* **Problem statement**:
Could you set down exactly the lines that start at the one containing "Noise source characterization" and end at the final line of the material below?
Record set Start Marker
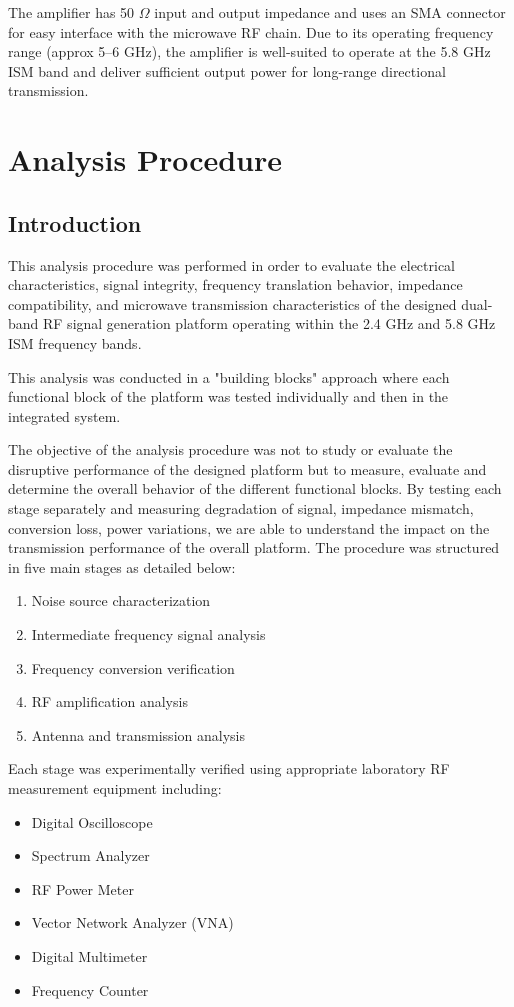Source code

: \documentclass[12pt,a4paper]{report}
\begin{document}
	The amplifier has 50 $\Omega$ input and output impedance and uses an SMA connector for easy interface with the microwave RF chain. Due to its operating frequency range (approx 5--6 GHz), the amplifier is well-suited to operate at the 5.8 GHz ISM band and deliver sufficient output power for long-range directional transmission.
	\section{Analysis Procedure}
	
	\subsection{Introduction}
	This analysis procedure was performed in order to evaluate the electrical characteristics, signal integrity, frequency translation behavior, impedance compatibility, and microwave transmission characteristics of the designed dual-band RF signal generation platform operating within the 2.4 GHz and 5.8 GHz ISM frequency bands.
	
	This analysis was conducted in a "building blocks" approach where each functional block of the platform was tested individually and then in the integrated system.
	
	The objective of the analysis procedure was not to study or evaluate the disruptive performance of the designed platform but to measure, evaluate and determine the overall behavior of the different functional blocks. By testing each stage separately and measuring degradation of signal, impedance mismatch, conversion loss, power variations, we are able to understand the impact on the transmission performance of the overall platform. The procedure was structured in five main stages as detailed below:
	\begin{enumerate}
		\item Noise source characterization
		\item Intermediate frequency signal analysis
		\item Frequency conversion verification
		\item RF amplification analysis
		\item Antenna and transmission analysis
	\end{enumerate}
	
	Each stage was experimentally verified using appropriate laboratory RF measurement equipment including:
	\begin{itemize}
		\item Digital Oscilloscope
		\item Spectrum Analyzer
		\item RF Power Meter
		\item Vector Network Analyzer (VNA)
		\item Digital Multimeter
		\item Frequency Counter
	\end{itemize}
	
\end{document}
Record set End Marker
* **Reply**:
		\item Noise source characterization
		\item Intermediate frequency signal analysis
		\item Frequency conversion verification
		\item RF amplification analysis
		\item Antenna and transmission analysis
	\end{enumerate}
	
	Each stage was experimentally verified using appropriate laboratory RF measurement equipment including:
	\begin{itemize}
		\item Digital Oscilloscope
		\item Spectrum Analyzer
		\item RF Power Meter
		\item Vector Network Analyzer (VNA)
		\item Digital Multimeter
		\item Frequency Counter
	\end{itemize}
	
\end{document}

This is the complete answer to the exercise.